Top of Records shown

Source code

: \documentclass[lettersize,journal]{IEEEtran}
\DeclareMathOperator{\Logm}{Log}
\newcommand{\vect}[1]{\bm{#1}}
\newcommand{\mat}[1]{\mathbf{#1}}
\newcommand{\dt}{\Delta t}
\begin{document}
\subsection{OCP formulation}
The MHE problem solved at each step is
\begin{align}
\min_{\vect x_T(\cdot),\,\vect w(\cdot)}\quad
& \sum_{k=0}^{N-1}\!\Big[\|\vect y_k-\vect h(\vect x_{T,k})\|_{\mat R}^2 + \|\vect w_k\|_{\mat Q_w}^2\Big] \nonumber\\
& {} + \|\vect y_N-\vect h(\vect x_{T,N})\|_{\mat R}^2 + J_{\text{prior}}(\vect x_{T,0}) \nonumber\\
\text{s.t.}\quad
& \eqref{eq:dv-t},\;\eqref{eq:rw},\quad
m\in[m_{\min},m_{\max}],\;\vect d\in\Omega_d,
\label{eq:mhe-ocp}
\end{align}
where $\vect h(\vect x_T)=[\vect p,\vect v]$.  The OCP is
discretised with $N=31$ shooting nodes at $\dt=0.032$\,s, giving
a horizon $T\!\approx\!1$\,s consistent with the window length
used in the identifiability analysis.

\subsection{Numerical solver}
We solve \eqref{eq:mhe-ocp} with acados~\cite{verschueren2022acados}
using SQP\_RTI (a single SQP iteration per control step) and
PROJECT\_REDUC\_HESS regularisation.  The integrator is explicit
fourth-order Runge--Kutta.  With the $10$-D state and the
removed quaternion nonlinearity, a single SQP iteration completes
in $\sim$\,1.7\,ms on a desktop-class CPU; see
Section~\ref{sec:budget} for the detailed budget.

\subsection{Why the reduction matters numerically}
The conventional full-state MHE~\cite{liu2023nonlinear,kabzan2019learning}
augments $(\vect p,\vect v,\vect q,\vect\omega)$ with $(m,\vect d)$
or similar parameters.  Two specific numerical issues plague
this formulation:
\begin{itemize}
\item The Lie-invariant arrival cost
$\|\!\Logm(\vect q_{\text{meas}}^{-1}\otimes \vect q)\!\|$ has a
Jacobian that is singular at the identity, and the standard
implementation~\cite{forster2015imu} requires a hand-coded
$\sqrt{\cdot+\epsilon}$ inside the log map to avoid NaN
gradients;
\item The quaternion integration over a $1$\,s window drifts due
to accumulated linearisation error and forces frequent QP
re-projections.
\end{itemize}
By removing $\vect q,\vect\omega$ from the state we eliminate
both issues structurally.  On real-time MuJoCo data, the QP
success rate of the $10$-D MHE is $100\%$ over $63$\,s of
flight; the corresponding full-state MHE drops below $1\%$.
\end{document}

Bottom of Records shown
Top of Records shown

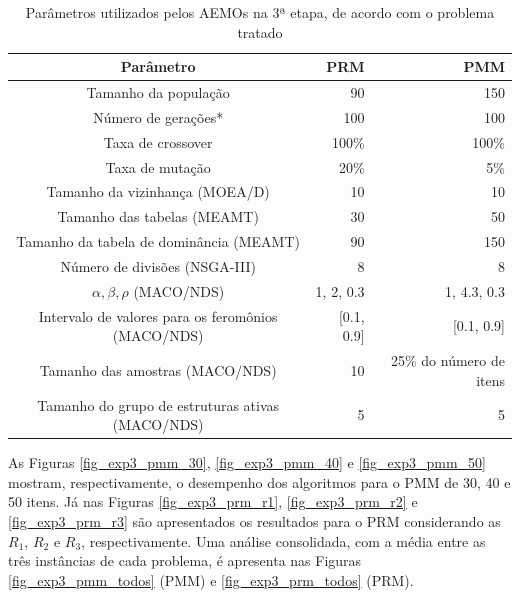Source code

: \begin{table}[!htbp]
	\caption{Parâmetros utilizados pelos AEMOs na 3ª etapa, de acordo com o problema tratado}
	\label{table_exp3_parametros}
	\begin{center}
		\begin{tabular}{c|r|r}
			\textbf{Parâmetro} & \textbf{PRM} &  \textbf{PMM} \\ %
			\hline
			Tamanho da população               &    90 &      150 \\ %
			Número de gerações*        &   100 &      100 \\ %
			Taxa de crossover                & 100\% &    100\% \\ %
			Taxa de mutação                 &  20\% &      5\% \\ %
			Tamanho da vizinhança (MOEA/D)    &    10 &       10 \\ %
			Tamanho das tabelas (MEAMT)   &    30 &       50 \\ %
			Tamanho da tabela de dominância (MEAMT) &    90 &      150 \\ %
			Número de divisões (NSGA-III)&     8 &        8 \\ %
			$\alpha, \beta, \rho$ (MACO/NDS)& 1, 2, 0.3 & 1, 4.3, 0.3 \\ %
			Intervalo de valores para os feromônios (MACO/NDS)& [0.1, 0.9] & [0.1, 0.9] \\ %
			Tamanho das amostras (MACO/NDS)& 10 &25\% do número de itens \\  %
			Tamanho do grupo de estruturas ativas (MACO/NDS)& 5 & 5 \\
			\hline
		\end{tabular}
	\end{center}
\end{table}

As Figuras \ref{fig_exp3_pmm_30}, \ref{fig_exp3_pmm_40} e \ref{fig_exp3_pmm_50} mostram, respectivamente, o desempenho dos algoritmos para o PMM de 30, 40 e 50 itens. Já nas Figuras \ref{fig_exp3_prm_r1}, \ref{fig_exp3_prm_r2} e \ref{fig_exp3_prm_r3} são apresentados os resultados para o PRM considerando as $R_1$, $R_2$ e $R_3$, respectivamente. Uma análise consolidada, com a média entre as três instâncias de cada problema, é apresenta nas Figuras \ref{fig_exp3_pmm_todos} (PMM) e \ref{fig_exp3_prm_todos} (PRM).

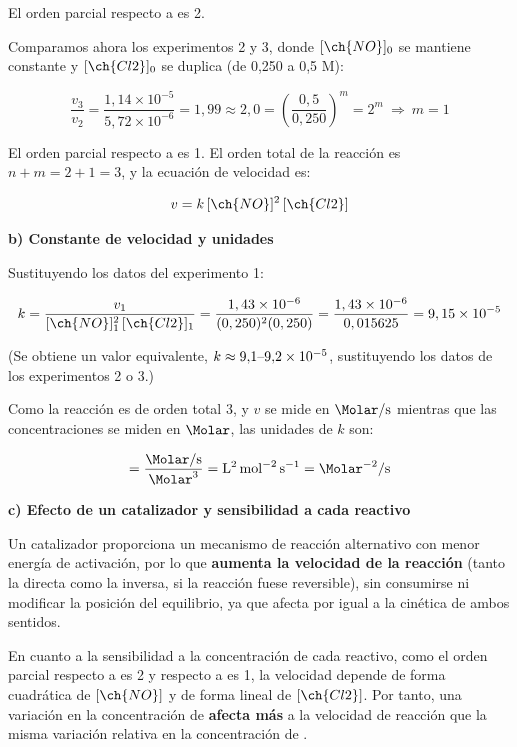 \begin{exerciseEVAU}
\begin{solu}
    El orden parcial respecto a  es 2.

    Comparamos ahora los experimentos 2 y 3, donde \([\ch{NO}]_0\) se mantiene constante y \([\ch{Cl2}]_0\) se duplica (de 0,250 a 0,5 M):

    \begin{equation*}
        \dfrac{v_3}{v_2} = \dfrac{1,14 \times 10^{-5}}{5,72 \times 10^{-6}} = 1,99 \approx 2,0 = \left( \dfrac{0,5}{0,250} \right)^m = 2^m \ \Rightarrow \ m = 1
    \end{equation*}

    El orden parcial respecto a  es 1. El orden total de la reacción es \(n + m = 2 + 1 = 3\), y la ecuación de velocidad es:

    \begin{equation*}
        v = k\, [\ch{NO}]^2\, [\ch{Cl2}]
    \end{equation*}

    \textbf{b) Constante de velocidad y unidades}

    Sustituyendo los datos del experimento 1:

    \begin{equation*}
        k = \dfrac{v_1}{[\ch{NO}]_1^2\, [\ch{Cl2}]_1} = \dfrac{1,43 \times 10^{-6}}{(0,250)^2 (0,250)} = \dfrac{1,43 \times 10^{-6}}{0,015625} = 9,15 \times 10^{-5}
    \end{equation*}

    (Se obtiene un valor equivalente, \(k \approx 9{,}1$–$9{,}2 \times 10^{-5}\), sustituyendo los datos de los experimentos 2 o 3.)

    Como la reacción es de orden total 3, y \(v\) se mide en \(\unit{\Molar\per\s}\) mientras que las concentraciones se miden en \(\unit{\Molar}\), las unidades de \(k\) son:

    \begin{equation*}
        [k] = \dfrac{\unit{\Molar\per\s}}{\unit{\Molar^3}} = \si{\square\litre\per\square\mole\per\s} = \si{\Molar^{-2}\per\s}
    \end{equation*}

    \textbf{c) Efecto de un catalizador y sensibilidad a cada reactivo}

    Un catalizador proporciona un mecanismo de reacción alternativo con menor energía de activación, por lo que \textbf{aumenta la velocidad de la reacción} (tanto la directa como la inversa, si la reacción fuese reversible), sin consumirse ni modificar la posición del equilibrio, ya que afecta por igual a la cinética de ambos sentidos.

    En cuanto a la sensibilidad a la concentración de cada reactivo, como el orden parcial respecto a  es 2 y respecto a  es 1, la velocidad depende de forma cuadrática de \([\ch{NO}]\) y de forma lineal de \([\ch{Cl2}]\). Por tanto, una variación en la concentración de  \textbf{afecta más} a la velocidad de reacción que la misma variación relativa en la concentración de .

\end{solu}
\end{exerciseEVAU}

Bottom of Records shown

◆ **Directions**
Beginning with the line above that contains "used in the identifiability analysis.", copy each line exactly up to and including the line that contains "using SQP\_RTI (a", and go no further.

◆ **Answer section**
used in the identifiability analysis.

\subsection{Numerical solver}
We solve \eqref{eq:mhe-ocp} with acados~\cite{verschueren2022acados}
using SQP\_RTI (a single SQP iteration per control step) and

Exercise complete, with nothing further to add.